In February 2019, an egg named Eugene debuted on Instagram. Since then, the first picture of Eugene amassed 53.9M likes and its account attracted 7.5M followers. Some months prior, Luka Sabbat, a model, actor, and influencer, got sued by his client, Snap, for his failure to exert influence. More recently, Arii, an Instagram influencer with 2.8M followers, could not sell a mere 36 t-shirts needed to start her own clothing line.
How we influence each other is unpredictable. No amount of celebrity (e.g. Luka Sabat) is going to make popular a product that no one wants. At the same time, we seek ideas and trends that capture their imagination, conversations and a cultural moment (e.g. egg Eugene). To make success of their products, services and ideas less random, today’s marketing practitioners settled on one of these three models of social influence.
The most prevalent one is the two-step flow of communication.
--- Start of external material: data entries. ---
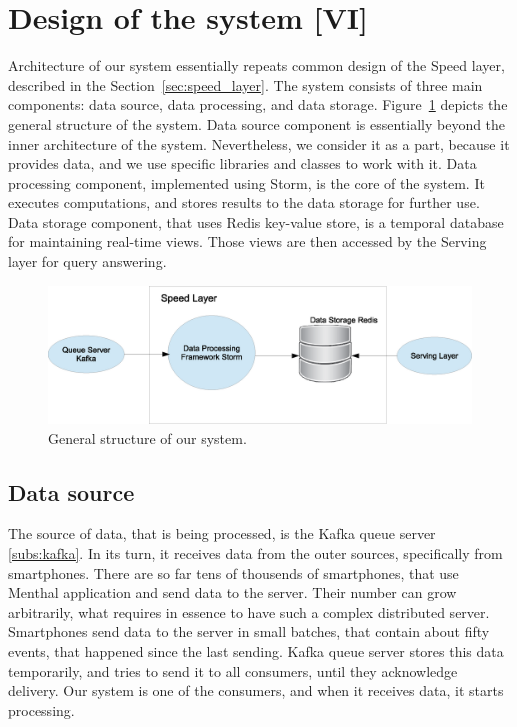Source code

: \section{Design of the system [VI]}

Architecture of our system essentially repeats common design of the Speed layer, described in the Section~\ref{sec:speed_layer}.
The system consists of three main components: data source, data processing, and data storage.
Figure~\ref{fig:SpeedLayerArchitecture} depicts the general structure of the system.
Data source component is essentially beyond the inner architecture of the system.
Nevertheless, we consider it as a part, because it provides data, and we use specific libraries and classes to work with it.
Data processing component, implemented using Storm, is the core of the system.
It executes computations, and stores results to the data storage for further use.
Data storage component, that uses Redis key-value store, is a temporal database for maintaining real-time views.
Those views are then accessed by the Serving layer for query answering.

\begin{figure}[h]
  \centering
  \includegraphics [width=1.0\textwidth]{images/SpeedLayerArchitecture}
  \caption{General structure of our system.}
  \label{fig:SpeedLayerArchitecture}
\end{figure}

\subsection{Data source}

The source of data, that is being processed, is the Kafka queue server \ref{subs:kafka}.
In its turn, it receives data from the outer sources, specifically from smartphones.
There are so far tens of thousends of smartphones, that use Menthal application and send data to the server.
Their number can grow arbitrarily, what requires in essence to have such a complex distributed server.
Smartphones send data to the server in small batches, that contain about fifty events, that happened since the last sending.
Kafka queue server stores this data temporarily, and tries to send it to all consumers, until they acknowledge delivery.
Our system is one of the consumers, and when it receives data, it starts processing. 

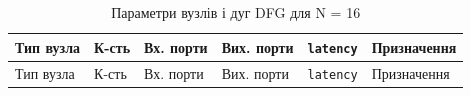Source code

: \documentclass[
]{article}
\newcommand{\passthrough}[1]{#1}
\begin{document}
\begin{longtable}[]{@{}
  >{\raggedright\arraybackslash}p{}
  >{\raggedright\arraybackslash}p{}
  >{\raggedright\arraybackslash}p{}
  >{\raggedright\arraybackslash}p{}
  >{\raggedright\arraybackslash}p{}
  >{\raggedright\arraybackslash}p{}@{}}
\caption[Параметри вузлів і дуг DFG для N = 16]{Параметри вузлів і дуг
DFG для N = 16}\tabularnewline
\toprule\noalign{}
\begin{minipage}[b]{\linewidth}\raggedright
Тип вузла
\end{minipage} & \begin{minipage}[b]{\linewidth}\raggedright
К-сть
\end{minipage} & \begin{minipage}[b]{\linewidth}\raggedright
Вх. порти
\end{minipage} & \begin{minipage}[b]{\linewidth}\raggedright
Вих. порти
\end{minipage} & \begin{minipage}[b]{\linewidth}\raggedright
\passthrough{\lstinline!latency!}
\end{minipage} & \begin{minipage}[b]{\linewidth}\raggedright
Призначення
\end{minipage} \\
\midrule\noalign{}
\endfirsthead
\toprule\noalign{}
\begin{minipage}[b]{\linewidth}\raggedright
Тип вузла
\end{minipage} & \begin{minipage}[b]{\linewidth}\raggedright
К-сть
\end{minipage} & \begin{minipage}[b]{\linewidth}\raggedright
Вх. порти
\end{minipage} & \begin{minipage}[b]{\linewidth}\raggedright
Вих. порти
\end{minipage} & \begin{minipage}[b]{\linewidth}\raggedright
\passthrough{\lstinline!latency!}
\end{minipage} & \begin{minipage}[b]{\linewidth}\raggedright
Призначення
\end{minipage} \\

\end{longtable}
\end{document}
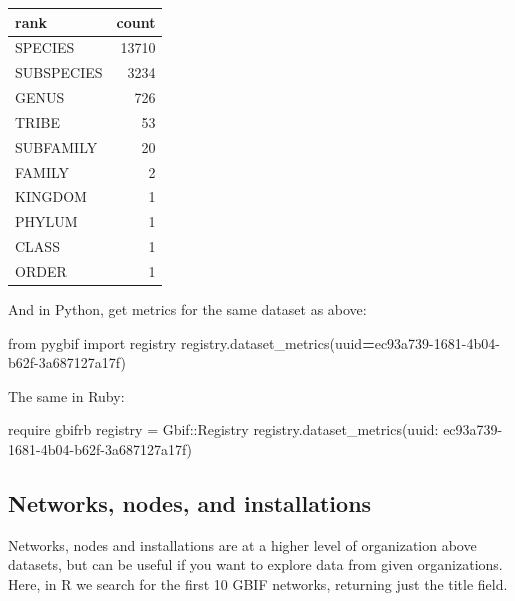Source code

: \documentclass[3p]{elsarticle} %
\newenvironment{Shaded}{\begin{snugshade}}{\end{snugshade}}
\newcommand{\CommentTok}[1]{\textcolor[rgb]{0.56,0.35,0.01}{\textit{#1}}}
\newcommand{\DataTypeTok}[1]{\textcolor[rgb]{0.13,0.29,0.53}{#1}}
\newcommand{\DecValTok}[1]{\textcolor[rgb]{0.00,0.00,0.81}{#1}}
\newcommand{\ImportTok}[1]{#1}
\newcommand{\KeywordTok}[1]{\textcolor[rgb]{0.13,0.29,0.53}{\textbf{#1}}}
\newcommand{\NormalTok}[1]{#1}
\newcommand{\OperatorTok}[1]{\textcolor[rgb]{0.81,0.36,0.00}{\textbf{#1}}}
\newcommand{\StringTok}[1]{\textcolor[rgb]{0.31,0.60,0.02}{#1}}
\begin{document}
\begin{longtable}[]{@{}lr@{}}
\toprule
rank & count\tabularnewline
\midrule
\endhead
SPECIES & 13710\tabularnewline
SUBSPECIES & 3234\tabularnewline
GENUS & 726\tabularnewline
TRIBE & 53\tabularnewline
SUBFAMILY & 20\tabularnewline
FAMILY & 2\tabularnewline
KINGDOM & 1\tabularnewline
PHYLUM & 1\tabularnewline
CLASS & 1\tabularnewline
ORDER & 1\tabularnewline
\bottomrule
\end{longtable}

And in Python, get metrics for the same dataset as above:

\begin{Shaded}
\begin{Highlighting}[]
\ImportTok{from}\NormalTok{ pygbif }\ImportTok{import}\NormalTok{ registry}
\NormalTok{registry.dataset\_metrics(uuid}\OperatorTok{=}\StringTok{\textquotesingle{}ec93a739{-}1681{-}4b04{-}b62f{-}3a687127a17f\textquotesingle{}}\NormalTok{)}
\end{Highlighting}
\end{Shaded}

The same in Ruby:

\begin{Shaded}
\begin{Highlighting}[]
\NormalTok{require }\StringTok{\textquotesingle{}gbifrb\textquotesingle{}}
\NormalTok{registry = }\DataTypeTok{Gbif}\NormalTok{::}\DataTypeTok{Registry}
\NormalTok{registry.dataset\_metrics(}\StringTok{uuid: \textquotesingle{}ec93a739{-}1681{-}4b04{-}b62f{-}3a687127a17f\textquotesingle{}}\NormalTok{)}
\end{Highlighting}
\end{Shaded}

\hypertarget{networks-nodes-and-installations}{%
\subsection{Networks, nodes, and
installations}\label{networks-nodes-and-installations}}

Networks, nodes and installations are at a higher level of organization
above datasets, but can be useful if you want to explore data from given
organizations. Here, in R we search for the first 10 GBIF networks,
returning just the title field.

\begin{Shaded}
\end{Shaded}
\end{document}
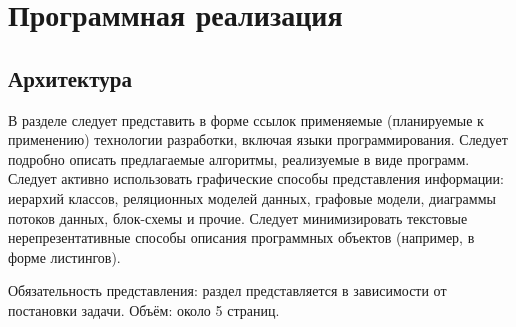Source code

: \chapter{Программная реализация}\label{chap3_soft_architecture}
\section{Архитектура}

В разделе следует представить в форме ссылок применяемые (планируемые к применению) технологии разработки, включая языки программирования. Следует подробно описать предлагаемые алгоритмы, реализуемые в виде программ. Следует активно использовать графические способы представления информации: иерархий классов, реляционных моделей данных, графовые модели, диаграммы потоков данных, блок-схемы и прочие. Следует минимизировать текстовые нерепрезентативные способы описания программных объектов (например, в форме листингов).

Обязательность представления: раздел представляется в зависимости от постановки задачи.
Объём: около 5 страниц.




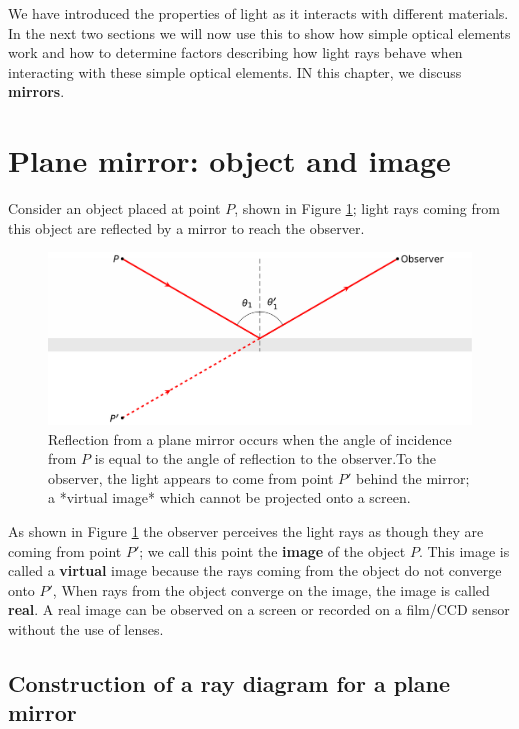 \documentclass[
]{book}
\begin{document}
We have introduced the properties of light as it interacts with different materials. In the next two sections we will now use this to show how simple optical elements work and how to determine factors describing how light rays behave when interacting with these simple optical elements. IN this chapter, we discuss \textbf{mirrors}.

\hypertarget{sec:ch15-planemirror1}{%
\section{Plane mirror: object and image}\label{sec:ch15-planemirror1}}

Consider an object placed at point \(P\), shown in Figure \ref{fig:ch15-planemirror1}; light rays coming from this object are reflected by a mirror to reach the observer.

\begin{figure}

{\centering \includegraphics[width=0.7\linewidth]{visualisations/LaTeX/ch15-planemirror1} 

}

\caption{Reflection from a plane mirror occurs when the angle of incidence from $P$ is equal to the angle of reflection to the observer.To the observer, the light appears to come from point $P'$ behind the mirror; a *virtual image* which cannot be projected onto a screen.}\label{fig:ch15-planemirror1}
\end{figure}

As shown in Figure \ref{fig:ch15-planemirror1} the observer perceives the light rays as though they are coming from point \(P'\); we call this point the \textbf{image} of the object \(P\). This image is called a \textbf{virtual} image because the rays coming from the object do not converge onto \(P'\), When rays from the object converge on the image, the image is called \textbf{real}. A real image can be observed on a screen or recorded on a film/CCD sensor without the use of lenses.

\hypertarget{sec:ch15-planemirror2}{%
\subsection{Construction of a ray diagram for a plane mirror}\label{sec:ch15-planemirror2}}
\end{document}
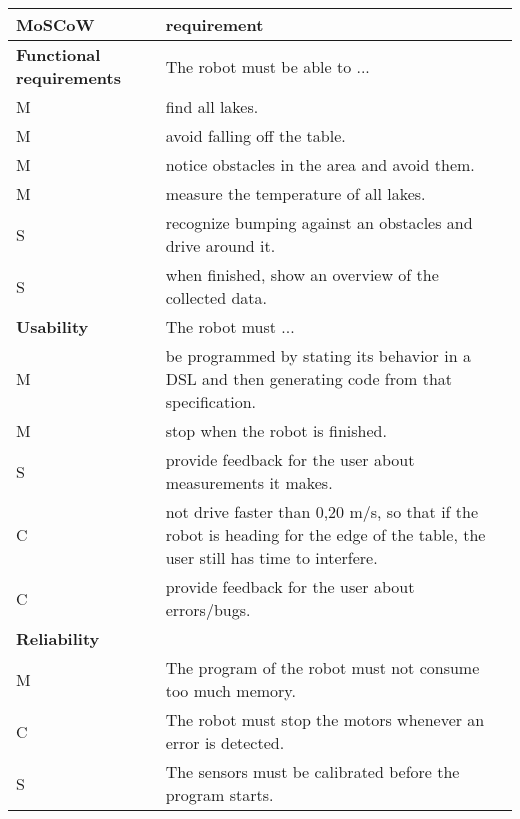 \documentclass[11pt,a4paper]{article}
\begin{document}
\begin{tabular}{|p{5cm}|p{10cm}|} 
\hline
MoSCoW & requirement\\
\hline
\hline
  \textbf{Functional requirements} & The robot must be able to ...\\
\hline
M & find all lakes.\\
M & avoid falling off the table.\\
M & notice obstacles in the area and avoid them.\\
M & measure the temperature of all lakes.\\
S & recognize bumping against an obstacles and drive around it.\\
S & when finished, show an overview of the collected data.\\
\hline

  \textbf{Usability} & The robot must ...\\
\hline
M & be programmed by stating its behavior in a DSL and then generating code from that specification.\\
M & stop when the robot is finished.\\
S & provide feedback for the user about measurements it makes.\\
C & not drive faster than 0,20 m/s, so that if the robot is heading for the edge of the table, the user still has time to interfere.\\
C & provide feedback for the user about errors/bugs.\\
\hline

  \textbf{Reliability}& \\
\hline
M & The program of the robot must not consume too much memory.\\
C & The robot must stop the motors whenever an error is detected.\\
S & The sensors must be calibrated before the program starts.\\
\hline


\end{tabular}
\end{document}
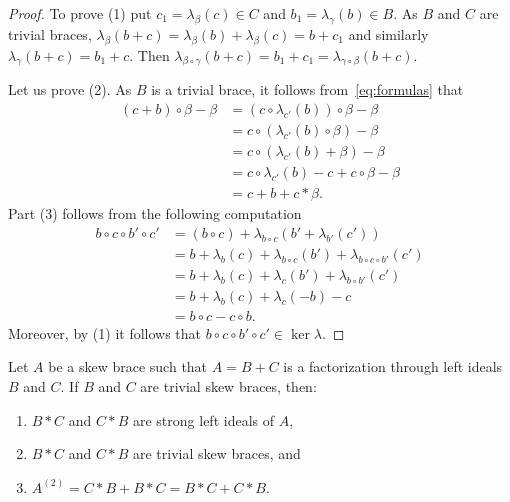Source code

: \begin{proof}
	To prove (1) put $c_1=\lambda_\beta(c)\in C$ and $b_1=\lambda_{\gamma}(b)\in B$. As $B$ and $C$ are trivial braces, $\lambda_\beta(b+c) =\lambda_{\beta}(b)+\lambda_\beta(c)=b+c_1$ and similarly 
	$\lambda_\gamma(b+c)=b_1+c$.
	Then $\lambda_{\beta\circ\gamma}(b+c)=b_1+c_1=\lambda_{\gamma\circ\beta}(b+c)$. 
	
	Let us prove (2). As $B$ is a trivial brace, it follows from~\eqref{eq:formulas} that 
	\begin{align*}
		(c+b)\circ\beta-\beta &= (c\circ\lambda_{c'}(b))\circ\beta-\beta\\
		&=c\circ(\lambda_{c'}(b)\circ\beta)-\beta\\
		&=c\circ(\lambda_{c'}(b)+\beta)-\beta\\
		&=c\circ\lambda_{c'}(b)-c+c\circ\beta-\beta\\
		&=c+b+c*\beta.
	\end{align*}
	Part (3) follows from the following computation
	\begin{align*}
	    b \circ c \circ b' \circ c' &= (b\circ c) +\lambda_{b\circ c} (b' + \lambda_{b'}(c'))\\
	    &=b + \lambda_b(c) + \lambda_{b\circ c}(b') + \lambda_{b \circ c \circ b'}(c')\\
	     &= b+\lambda_{b}(c) + \lambda_{c}(b') + \lambda_{b\circ b'}(c')\\ 
	                                & =b + \lambda_b(c) +\lambda_c(-b) -c\\
	                                & =b \circ c - c \circ b.
	\end{align*}
	Moreover, by (1) it follows that $b \circ c \circ b' \circ c' \in \ker \lambda$.
\end{proof}

\begin{lemma}
\label{lem:hardworkfactoriz}
Let $A$ be a skew brace such that $A=B+C$ is a factorization through left ideals  $B$ and $C$. If $B$ and $C$ are trivial skew braces, then: 
\begin{enumerate}
    \item $B*C$ and $C*B$ are strong left ideals of $A$,
    \item $B*C$ and $C*B$ are trivial skew braces, and 
    \item $A^{(2)} = C*B+B*C=B*C+C*B$.
\end{enumerate}
\end{lemma}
It was pioneered in 1950s by media theorists Elihu Katz and Paul Lazarsfeld, and popularized by Malcolm Gladwell in his 2000 book “The Tipping Point.” The two-step flow of communication premise is that ideas, products, and trends depend on a few extraordinary people, such are Instagram stars, YouTube and TikTok creators, celebrities, and most recently, grocery influencers. Today’s $6.5BN influencer marketing industry largely revolves around mega-influencers like these. But as Arii’s case revealed, one’s audience doesn’t translate into consumers and reach does not equal influence. Mega-influencers have reach, just like mass media. Best way for marketers is to use them is for awareness, with CPM as the core metric, and to accept that they will not know which part of their budget is wasted.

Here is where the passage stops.